3
votes

i'm pretty new to cassandra and i'm not quiet sure if i understood everything correctly, so i hope somebody can help me.

this is my system:

  • cassandra 0.8
  • cluster with 3 nodes
  • a keyspace with a replication factor of 3
  • replication strategy: NetworkTopologyStrategy (all nodes in the same DC)
  • rails metal app that connects to the cluster using the twitter cassandra gem [1]
    • read consistency: ONE
    • write consitency: ANY

when one node goes down, i'm quiet sure of that:

  • i should be able to read records from the keyspace if i use a read consistency level of ONE.
  • i should be able to write to the keyspace with the write consistency level of ANY

this is what i don't understand:

  • the actions above succeede, but only if i manually remove the token of the dead node
  • shouldn't my cluster work as expected with a dead node? isn't this what cassandra is all about: high availability?

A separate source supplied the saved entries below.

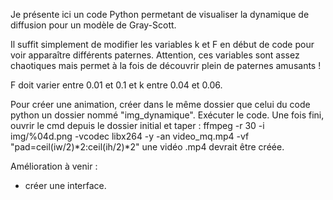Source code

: Je présente ici un code Python permetant de visualiser la dynamique de diffusion pour un modèle de Gray-Scott.

Il suffit simplement de modifier les variables k et F en début de code pour voir apparaître différents paternes. Attention, ces variables sont assez chaotiques mais permet à la fois de découvrir plein de paternes amusants !

F doit varier entre 0.01 et 0.1 et k entre 0.04 et 0.06.

Pour créer une animation, créer dans le même dossier que celui du code python un dossier nommé "img_dynamique". Exécuter le code. Une fois fini, ouvrir le cmd depuis le dossier initial et taper : 
ffmpeg -r 30 -i img/%04d.png -vcodec libx264 -y -an video_mq.mp4 -vf "pad=ceil(iw/2)*2:ceil(ih/2)*2" 
une vidéo .mp4 devrait être créée.

Amélioration à venir :
- créer une interface.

i dug around in the code of the gem and it looks like if the cassandra cluster tells the gem that it can find a record on the dead node (which is actually down). so the gem fails with an exception, that it can't connect to the dead node.

so i'm not sure if i have misunderstood something entirely, my cassandra setup is wrong or if the cassandra ruby gem is the problem (which i don't think).

thx, simon

[1] https://github.com/twitter/cassandra

1

1 Answers

0
votes

Yes your cluster should work as you described with a dead node.

I'm not familiar with ruby or the ruby client but it sounds more likely to me that your client is trying to send requests to the dead node which would cause a 'can't connect' type of exception. Cassandra would throw an UnavailableException if there weren't enough nodes up to meet the consistency requirements of a certain query.

What type of pooling does the ruby client do and are you sure it isn't attempting to send queries to a node that is down? Assuming the ruby client has some sort of connection pooling, it would likely have to see at least one failed query before it realizes a node is down.